Um casal gasta no Skye, em média, R$ 110. "Eu tive de me adaptar. Alta gastronomia só é boa para o ego do chef." Para Bassoleil, pessoas mais maduras é que continuarão a freqüentar restaurantes com este perfil. Em sua opinião, "o Fasano, por exemplo, é top, mas é careta".

Rogério Fasano, um dos sócios do Fasano, devolve: "Careta eu faço diante de uma pizza feita pelo Bassoleil" e afirma que o problema é que São Paulo não comporta tantos restaurantes do porte do Fasano. Por isso alguns acabaram fechando as portas, e muitos andam às moscas. "Todo mundo pensa que pode abrir um negócio assim e depois quebra."

O próprio restaurante do hotel Fasano, o mais requintado do grupo, não é o de maior retorno financeiro. Rogério diz que o Gero [uma das casas] é mais rentável. "Se todo mundo pedir o prato mais caro do Fasano, eu também quebro. Demanda mais tempo e mais cozinheiros. Ganho mais dinheiro com o ravióli do Gero", diz.

Jun Sakamoto, dono de um dos melhores restaurantes de culinária japonesa de SP, engrossa a lista dos queixosos e dos cansados da alta gastronomia. Diz que agosto e setembro, por exemplo, "foram bem fracos", pela primeira vez em cinco anos. "É uma tendência mundial. Restaurantes desse nível estão fechando ou grandes chefs estão diversificando sua atuação, abrindo bistrôs", diz Sakamoto. Mestre nos cortes de atum e salmão, o chef acabou de abrir uma hamburgueria. Mantém os 30 jantares por noite no Jun Sakamoto, a R$ 300 o casal, e vende de 200 a 700 hambúrgueres/dia por R$ 12, os mais baratos, em seu outro negócio.

Sakamoto lembra que preços de produtos como caviar e trufa só fazem subir e os valores precisam ser rateados entre os clientes. O que acontece, em sua opinião, é que grandes nomes da gastronomia não conseguem recuar, "abrir uma pizzaria, viver de omelete", e terminam fechando mesmo.
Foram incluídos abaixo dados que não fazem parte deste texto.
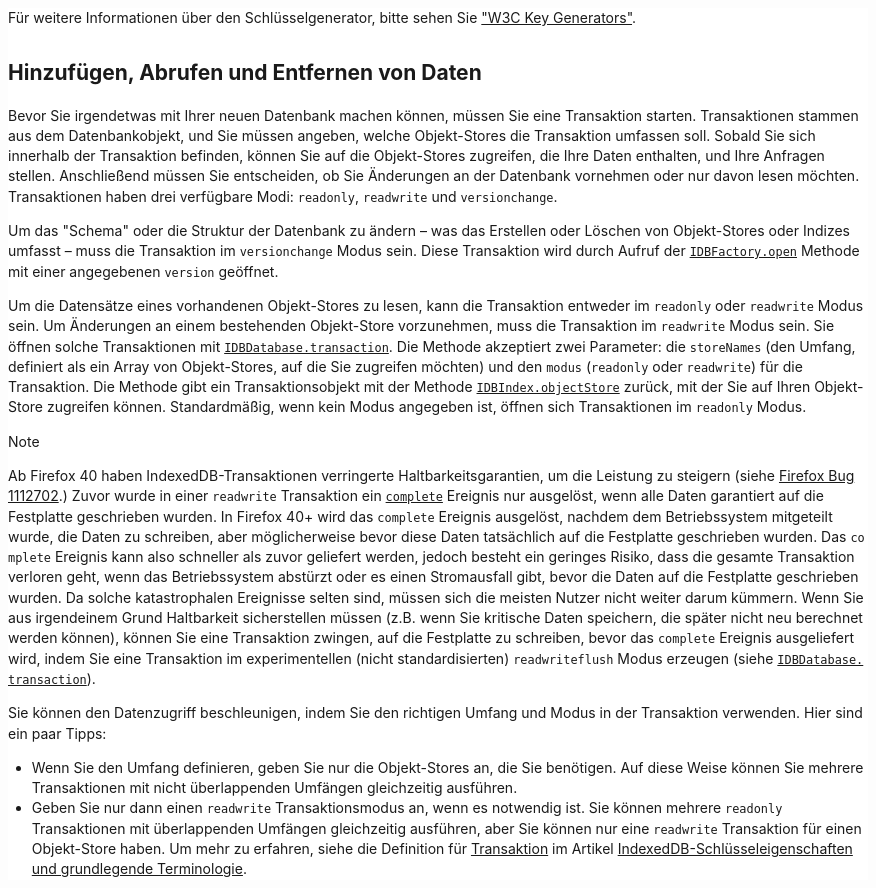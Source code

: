 
Für weitere Informationen über den Schlüsselgenerator, bitte sehen Sie ["W3C Key Generators"](https://www.w3.org/TR/IndexedDB/#key-generator-concept).

## Hinzufügen, Abrufen und Entfernen von Daten

Bevor Sie irgendetwas mit Ihrer neuen Datenbank machen können, müssen Sie eine Transaktion starten. Transaktionen stammen aus dem Datenbankobjekt, und Sie müssen angeben, welche Objekt-Stores die Transaktion umfassen soll. Sobald Sie sich innerhalb der Transaktion befinden, können Sie auf die Objekt-Stores zugreifen, die Ihre Daten enthalten, und Ihre Anfragen stellen. Anschließend müssen Sie entscheiden, ob Sie Änderungen an der Datenbank vornehmen oder nur davon lesen möchten. Transaktionen haben drei verfügbare Modi: `readonly`, `readwrite` und `versionchange`.

Um das "Schema" oder die Struktur der Datenbank zu ändern – was das Erstellen oder Löschen von Objekt-Stores oder Indizes umfasst – muss die Transaktion im `versionchange` Modus sein. Diese Transaktion wird durch Aufruf der [`IDBFactory.open`](/de/docs/Web/API/IDBFactory/open) Methode mit einer angegebenen `version` geöffnet.

Um die Datensätze eines vorhandenen Objekt-Stores zu lesen, kann die Transaktion entweder im `readonly` oder `readwrite` Modus sein. Um Änderungen an einem bestehenden Objekt-Store vorzunehmen, muss die Transaktion im `readwrite` Modus sein. Sie öffnen solche Transaktionen mit [`IDBDatabase.transaction`](/de/docs/Web/API/IDBDatabase/transaction). Die Methode akzeptiert zwei Parameter: die `storeNames` (den Umfang, definiert als ein Array von Objekt-Stores, auf die Sie zugreifen möchten) und den `modus` (`readonly` oder `readwrite`) für die Transaktion. Die Methode gibt ein Transaktionsobjekt mit der Methode [`IDBIndex.objectStore`](/de/docs/Web/API/IDBIndex/objectStore) zurück, mit der Sie auf Ihren Objekt-Store zugreifen können. Standardmäßig, wenn kein Modus angegeben ist, öffnen sich Transaktionen im `readonly` Modus.

> [!NOTE]
> Ab Firefox 40 haben IndexedDB-Transaktionen verringerte Haltbarkeitsgarantien, um die Leistung zu steigern (siehe [Firefox Bug 1112702](https://bugzil.la/1112702).) Zuvor wurde in einer `readwrite` Transaktion ein [`complete`](/de/docs/Web/API/IDBTransaction/complete_event) Ereignis nur ausgelöst, wenn alle Daten garantiert auf die Festplatte geschrieben wurden. In Firefox 40+ wird das `complete` Ereignis ausgelöst, nachdem dem Betriebssystem mitgeteilt wurde, die Daten zu schreiben, aber möglicherweise bevor diese Daten tatsächlich auf die Festplatte geschrieben wurden. Das `complete` Ereignis kann also schneller als zuvor geliefert werden, jedoch besteht ein geringes Risiko, dass die gesamte Transaktion verloren geht, wenn das Betriebssystem abstürzt oder es einen Stromausfall gibt, bevor die Daten auf die Festplatte geschrieben wurden. Da solche katastrophalen Ereignisse selten sind, müssen sich die meisten Nutzer nicht weiter darum kümmern. Wenn Sie aus irgendeinem Grund Haltbarkeit sicherstellen müssen (z.B. wenn Sie kritische Daten speichern, die später nicht neu berechnet werden können), können Sie eine Transaktion zwingen, auf die Festplatte zu schreiben, bevor das `complete` Ereignis ausgeliefert wird, indem Sie eine Transaktion im experimentellen (nicht standardisierten) `readwriteflush` Modus erzeugen (siehe [`IDBDatabase.transaction`](/de/docs/Web/API/IDBDatabase/transaction)).

Sie können den Datenzugriff beschleunigen, indem Sie den richtigen Umfang und Modus in der Transaktion verwenden. Hier sind ein paar Tipps:

- Wenn Sie den Umfang definieren, geben Sie nur die Objekt-Stores an, die Sie benötigen. Auf diese Weise können Sie mehrere Transaktionen mit nicht überlappenden Umfängen gleichzeitig ausführen.
- Geben Sie nur dann einen `readwrite` Transaktionsmodus an, wenn es notwendig ist. Sie können mehrere `readonly` Transaktionen mit überlappenden Umfängen gleichzeitig ausführen, aber Sie können nur eine `readwrite` Transaktion für einen Objekt-Store haben. Um mehr zu erfahren, siehe die Definition für [Transaktion](/de/docs/Web/API/IndexedDB_API/Basic_Terminology#transaction) im Artikel [IndexedDB-Schlüsseleigenschaften und grundlegende Terminologie](/de/docs/Web/API/IndexedDB_API/Basic_Terminology).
"Quando servíamos baunilha, não era a essência. Quanto custa a fava? R$ 3.000, o quilo", diz Nancy Mattos, do Café Antiqüe. O restaurante, em seis anos, passou de 3.000 couverts para 1.200 mensais e os sócios chegaram a negociar com seguradoras tetos de até R$ 500 mil de cobertura para cobrir eventuais danos aos automóveis de seus clientes. "Queria continuar a servir vinho em taça legal e não tinha o menor sentido servir pratos em jogo americano", diz Nancy.

O chef Erick Jacquin, do La Brasserie, mantém as esperanças. Chef do Café Antiqüe por cinco anos, ele acredita que "ainda tem gente muito rica por aqui que quer investir em qualidade. A classe média é que está em crise".